The lucky few who gain admission, probably only a dozen or so out of what is likely to be a pool of 3,000 or more, may not feel so lucky once they start work.

Astronauts assigned to a shuttle mission train for a year and a half, then spend two weeks or so in space. Crews assigned to a station mission train for four to five years, though NASA hopes to reduce that. They then spend up to seven months in space.

Half the training is overseas, in countries including Russia and Japan, which is especially hard on trainees with families.

The training regimen forced astronaut Gregory Chamitoff, who will fly to the station in April for a five-month stint, to miss the first and second birthdays of his now 3-year-old twins. "I've had to do (the training) while they were growing up, having spent almost half the time away from them," he says.

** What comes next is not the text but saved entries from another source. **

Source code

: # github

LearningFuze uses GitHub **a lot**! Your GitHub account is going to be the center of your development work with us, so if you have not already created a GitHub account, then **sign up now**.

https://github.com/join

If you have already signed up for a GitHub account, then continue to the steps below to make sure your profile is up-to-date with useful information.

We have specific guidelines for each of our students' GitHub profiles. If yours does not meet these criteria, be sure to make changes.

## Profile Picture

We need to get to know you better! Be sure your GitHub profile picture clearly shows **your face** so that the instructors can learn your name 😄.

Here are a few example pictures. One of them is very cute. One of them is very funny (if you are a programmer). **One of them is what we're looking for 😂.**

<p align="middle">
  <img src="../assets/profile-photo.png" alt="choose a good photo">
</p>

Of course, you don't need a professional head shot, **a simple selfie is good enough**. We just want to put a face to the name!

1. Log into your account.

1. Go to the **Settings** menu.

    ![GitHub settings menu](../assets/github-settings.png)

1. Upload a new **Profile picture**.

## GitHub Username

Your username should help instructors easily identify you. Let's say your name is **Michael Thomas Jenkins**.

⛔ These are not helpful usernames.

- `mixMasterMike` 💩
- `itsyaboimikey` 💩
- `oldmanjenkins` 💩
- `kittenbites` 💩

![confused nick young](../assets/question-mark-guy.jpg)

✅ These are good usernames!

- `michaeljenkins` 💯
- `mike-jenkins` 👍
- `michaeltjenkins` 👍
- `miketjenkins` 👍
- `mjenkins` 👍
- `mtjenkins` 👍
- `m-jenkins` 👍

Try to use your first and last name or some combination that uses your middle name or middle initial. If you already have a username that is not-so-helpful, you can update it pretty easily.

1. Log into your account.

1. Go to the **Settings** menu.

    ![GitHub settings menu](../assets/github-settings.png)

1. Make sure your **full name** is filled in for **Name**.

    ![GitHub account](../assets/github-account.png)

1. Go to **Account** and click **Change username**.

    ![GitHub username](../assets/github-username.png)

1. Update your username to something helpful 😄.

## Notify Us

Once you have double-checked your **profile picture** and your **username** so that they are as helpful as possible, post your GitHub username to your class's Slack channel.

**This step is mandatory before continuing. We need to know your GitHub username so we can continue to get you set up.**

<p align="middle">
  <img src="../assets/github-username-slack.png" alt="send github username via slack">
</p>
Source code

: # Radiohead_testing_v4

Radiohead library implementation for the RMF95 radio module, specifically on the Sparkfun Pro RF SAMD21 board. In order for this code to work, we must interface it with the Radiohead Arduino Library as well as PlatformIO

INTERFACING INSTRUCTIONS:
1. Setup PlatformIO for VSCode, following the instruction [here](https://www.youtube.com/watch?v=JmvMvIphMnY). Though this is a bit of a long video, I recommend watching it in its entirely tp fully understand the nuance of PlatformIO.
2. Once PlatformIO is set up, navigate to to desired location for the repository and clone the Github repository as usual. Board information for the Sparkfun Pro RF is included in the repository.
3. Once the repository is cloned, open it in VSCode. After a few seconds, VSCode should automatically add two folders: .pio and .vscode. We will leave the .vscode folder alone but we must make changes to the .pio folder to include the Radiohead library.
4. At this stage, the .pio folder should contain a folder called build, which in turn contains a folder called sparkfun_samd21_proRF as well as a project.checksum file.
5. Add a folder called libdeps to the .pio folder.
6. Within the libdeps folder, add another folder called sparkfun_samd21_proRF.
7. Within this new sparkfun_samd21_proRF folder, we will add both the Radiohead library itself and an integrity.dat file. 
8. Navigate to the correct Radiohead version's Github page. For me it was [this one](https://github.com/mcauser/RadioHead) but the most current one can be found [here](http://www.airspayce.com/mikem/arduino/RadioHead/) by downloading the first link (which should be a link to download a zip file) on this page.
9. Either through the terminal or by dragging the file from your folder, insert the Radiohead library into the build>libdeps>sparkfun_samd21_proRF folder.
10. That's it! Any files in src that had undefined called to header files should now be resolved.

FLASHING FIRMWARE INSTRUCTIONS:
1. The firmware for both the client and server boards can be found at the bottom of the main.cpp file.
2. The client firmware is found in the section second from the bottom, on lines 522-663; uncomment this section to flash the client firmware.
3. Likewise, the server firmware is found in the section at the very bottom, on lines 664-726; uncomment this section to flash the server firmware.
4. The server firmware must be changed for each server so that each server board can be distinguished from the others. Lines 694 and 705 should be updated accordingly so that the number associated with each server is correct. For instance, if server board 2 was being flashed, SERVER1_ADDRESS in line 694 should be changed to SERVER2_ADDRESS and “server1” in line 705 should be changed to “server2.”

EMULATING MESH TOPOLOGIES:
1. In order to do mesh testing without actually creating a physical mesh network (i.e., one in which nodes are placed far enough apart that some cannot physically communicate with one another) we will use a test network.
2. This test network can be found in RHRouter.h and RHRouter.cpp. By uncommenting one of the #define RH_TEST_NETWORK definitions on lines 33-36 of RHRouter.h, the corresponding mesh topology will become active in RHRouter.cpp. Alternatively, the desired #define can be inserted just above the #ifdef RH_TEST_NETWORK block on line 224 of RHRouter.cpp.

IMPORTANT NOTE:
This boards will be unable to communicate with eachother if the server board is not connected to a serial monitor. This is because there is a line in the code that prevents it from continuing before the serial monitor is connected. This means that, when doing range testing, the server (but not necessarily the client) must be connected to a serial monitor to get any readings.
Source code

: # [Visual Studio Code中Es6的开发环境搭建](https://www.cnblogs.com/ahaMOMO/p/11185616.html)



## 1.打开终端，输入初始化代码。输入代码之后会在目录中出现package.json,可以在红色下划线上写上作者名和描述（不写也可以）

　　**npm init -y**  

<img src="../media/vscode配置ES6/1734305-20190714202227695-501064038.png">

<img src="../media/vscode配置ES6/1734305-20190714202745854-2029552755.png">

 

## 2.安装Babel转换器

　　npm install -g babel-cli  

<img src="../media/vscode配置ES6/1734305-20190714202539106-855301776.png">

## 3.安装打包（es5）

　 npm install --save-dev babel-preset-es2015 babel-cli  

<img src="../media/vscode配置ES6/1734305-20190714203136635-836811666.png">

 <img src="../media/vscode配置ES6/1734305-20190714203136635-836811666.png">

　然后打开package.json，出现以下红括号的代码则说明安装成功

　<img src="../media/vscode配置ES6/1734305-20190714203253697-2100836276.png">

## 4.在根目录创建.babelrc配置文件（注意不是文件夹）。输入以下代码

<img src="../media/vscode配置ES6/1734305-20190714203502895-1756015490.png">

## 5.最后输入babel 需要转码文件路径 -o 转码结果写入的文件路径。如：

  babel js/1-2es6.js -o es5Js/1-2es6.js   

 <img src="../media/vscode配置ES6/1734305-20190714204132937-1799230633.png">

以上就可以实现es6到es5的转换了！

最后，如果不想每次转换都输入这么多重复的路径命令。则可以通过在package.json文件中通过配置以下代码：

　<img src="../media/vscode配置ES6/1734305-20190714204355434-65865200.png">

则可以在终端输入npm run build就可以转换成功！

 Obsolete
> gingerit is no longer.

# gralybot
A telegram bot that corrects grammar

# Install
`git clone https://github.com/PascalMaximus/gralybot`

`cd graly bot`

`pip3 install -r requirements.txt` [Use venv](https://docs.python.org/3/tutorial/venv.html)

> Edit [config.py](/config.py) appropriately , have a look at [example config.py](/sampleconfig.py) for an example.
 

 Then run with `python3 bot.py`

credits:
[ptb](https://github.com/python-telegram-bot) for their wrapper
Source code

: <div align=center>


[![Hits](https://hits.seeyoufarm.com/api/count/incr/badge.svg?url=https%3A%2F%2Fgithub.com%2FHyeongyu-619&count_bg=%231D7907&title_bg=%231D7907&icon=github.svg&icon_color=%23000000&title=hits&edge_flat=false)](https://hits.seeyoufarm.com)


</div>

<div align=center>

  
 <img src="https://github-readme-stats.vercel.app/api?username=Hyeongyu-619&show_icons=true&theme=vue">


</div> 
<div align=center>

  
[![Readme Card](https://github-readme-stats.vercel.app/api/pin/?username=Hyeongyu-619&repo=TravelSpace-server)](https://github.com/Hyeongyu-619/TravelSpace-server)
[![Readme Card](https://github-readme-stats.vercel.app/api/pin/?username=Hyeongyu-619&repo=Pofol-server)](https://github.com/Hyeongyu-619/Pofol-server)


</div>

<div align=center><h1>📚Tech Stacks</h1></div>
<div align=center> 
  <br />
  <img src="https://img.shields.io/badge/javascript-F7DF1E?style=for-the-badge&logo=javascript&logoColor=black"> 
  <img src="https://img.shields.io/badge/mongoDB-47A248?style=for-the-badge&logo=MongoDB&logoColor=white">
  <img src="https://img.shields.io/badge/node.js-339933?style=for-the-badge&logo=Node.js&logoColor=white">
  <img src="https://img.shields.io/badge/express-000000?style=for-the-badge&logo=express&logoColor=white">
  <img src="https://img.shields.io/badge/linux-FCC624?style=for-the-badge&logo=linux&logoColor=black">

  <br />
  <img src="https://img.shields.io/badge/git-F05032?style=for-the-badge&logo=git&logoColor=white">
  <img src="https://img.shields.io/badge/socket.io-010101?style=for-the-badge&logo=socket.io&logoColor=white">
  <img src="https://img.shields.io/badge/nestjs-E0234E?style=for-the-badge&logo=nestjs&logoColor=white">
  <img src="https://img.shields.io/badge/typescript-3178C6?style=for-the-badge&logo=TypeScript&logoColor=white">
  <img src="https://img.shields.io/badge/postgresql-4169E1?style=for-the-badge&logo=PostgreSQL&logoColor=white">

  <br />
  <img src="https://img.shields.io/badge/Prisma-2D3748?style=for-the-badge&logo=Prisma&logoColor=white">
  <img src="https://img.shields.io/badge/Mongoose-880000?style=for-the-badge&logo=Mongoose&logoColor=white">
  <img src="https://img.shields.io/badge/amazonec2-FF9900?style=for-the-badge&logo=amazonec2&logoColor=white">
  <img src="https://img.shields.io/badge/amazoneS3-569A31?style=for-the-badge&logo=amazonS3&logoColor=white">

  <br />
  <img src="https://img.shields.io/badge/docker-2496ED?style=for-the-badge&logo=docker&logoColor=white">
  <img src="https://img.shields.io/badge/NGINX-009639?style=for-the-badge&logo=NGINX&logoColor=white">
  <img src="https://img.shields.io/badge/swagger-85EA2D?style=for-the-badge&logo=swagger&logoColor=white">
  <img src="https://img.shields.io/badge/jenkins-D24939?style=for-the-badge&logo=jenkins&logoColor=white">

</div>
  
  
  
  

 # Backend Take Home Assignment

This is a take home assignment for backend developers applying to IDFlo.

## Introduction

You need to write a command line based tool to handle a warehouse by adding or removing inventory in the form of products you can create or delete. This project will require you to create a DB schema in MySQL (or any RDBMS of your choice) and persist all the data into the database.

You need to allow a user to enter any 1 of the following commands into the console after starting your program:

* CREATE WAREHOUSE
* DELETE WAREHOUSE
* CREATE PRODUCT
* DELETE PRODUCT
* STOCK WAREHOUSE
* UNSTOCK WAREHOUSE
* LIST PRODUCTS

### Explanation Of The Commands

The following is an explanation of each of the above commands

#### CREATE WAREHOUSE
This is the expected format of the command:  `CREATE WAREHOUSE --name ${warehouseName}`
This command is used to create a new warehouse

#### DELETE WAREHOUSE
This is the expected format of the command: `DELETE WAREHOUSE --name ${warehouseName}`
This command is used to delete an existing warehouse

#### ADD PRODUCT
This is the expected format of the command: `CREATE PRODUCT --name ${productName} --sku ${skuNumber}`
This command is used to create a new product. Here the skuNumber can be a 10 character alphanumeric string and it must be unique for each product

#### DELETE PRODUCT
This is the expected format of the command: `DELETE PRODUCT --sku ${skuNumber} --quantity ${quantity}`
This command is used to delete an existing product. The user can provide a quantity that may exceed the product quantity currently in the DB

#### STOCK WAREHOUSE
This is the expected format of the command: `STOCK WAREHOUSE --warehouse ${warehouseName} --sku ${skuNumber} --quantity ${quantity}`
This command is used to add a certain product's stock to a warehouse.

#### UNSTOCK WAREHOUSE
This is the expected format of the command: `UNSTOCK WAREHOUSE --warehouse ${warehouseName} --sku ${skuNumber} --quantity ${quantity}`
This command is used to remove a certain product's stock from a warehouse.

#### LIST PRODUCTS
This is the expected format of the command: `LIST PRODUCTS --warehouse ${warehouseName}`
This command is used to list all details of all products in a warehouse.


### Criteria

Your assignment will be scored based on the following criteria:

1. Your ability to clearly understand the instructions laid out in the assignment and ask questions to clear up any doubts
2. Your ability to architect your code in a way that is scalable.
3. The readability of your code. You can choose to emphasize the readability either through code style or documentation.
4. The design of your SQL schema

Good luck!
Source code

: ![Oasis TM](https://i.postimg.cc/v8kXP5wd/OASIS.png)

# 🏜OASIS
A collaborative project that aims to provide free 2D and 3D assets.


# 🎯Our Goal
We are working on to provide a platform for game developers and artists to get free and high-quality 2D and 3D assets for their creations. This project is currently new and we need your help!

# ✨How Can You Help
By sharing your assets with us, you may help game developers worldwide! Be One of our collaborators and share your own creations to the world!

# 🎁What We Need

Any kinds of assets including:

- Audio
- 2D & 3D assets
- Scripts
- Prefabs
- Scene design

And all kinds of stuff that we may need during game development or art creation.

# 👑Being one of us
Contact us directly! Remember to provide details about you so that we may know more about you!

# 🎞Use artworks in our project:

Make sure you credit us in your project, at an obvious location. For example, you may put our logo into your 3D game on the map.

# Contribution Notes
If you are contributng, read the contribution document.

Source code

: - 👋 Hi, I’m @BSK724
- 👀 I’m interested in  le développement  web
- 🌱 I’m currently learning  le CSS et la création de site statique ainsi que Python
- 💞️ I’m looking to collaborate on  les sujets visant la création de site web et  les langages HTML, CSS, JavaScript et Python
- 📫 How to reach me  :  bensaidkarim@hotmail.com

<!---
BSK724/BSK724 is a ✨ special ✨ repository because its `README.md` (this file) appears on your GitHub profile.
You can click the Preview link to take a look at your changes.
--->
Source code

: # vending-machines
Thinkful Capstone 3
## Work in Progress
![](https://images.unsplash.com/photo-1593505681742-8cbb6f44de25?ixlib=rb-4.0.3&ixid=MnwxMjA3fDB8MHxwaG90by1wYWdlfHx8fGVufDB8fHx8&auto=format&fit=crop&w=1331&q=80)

An assignment on the station is "probably the most difficult profession in manned space flight," says Gary Beven, NASA's chief of behavioral medicine. It "is like living in your office … and not being able to get out for six months." For this, the new astronauts will make $60,000 to $130,000 per year.

If rookies such as Chamitoff, 45, tough it out long enough, they may get the ultimate prize: a flight on NASA's new spaceship, scheduled to carry humans for the first time in 2015, or even a walk on the moon, slated for 2019.

Engineers are trying to make the new ship, called Orion, scientist-proof. It's being designed to be simple enough to be commanded by those who spent their previous careers in the lab, not the cockpit. By contrast, the shuttle is so complex that only astronauts who have graduated from military test-pilot schools are allowed to fly it.

The shuttle, at least, is fun to fly. The Orion won't present nearly the same challenge to hotshot pilots. Launches and landings will be computer-controlled, and docking with the station eventually will be automated, too. In many ways the astronauts will be "Spam in a Can," the derogatory term test pilots outside NASA used to refer to the Mercury astronauts because of their lack of control over their capsules.

That doesn't deter people such as Randy Bresnik, a Marine test pilot who joined the astronaut corps in 2004. Despite his right-stuff credentials as a test pilot for the Navy's F/A-18 fighter jet, he's a new breed of astronaut. Soft-spoken and quick with a joke, he says he'd be happy to be a mechanic and laboratory technician on the space station.

It would be "a test pilot's dream" to fly the Orion, Bresnik says. But he wants NASA to "use (his skills) however you see fit. … There is no bad spaceflight."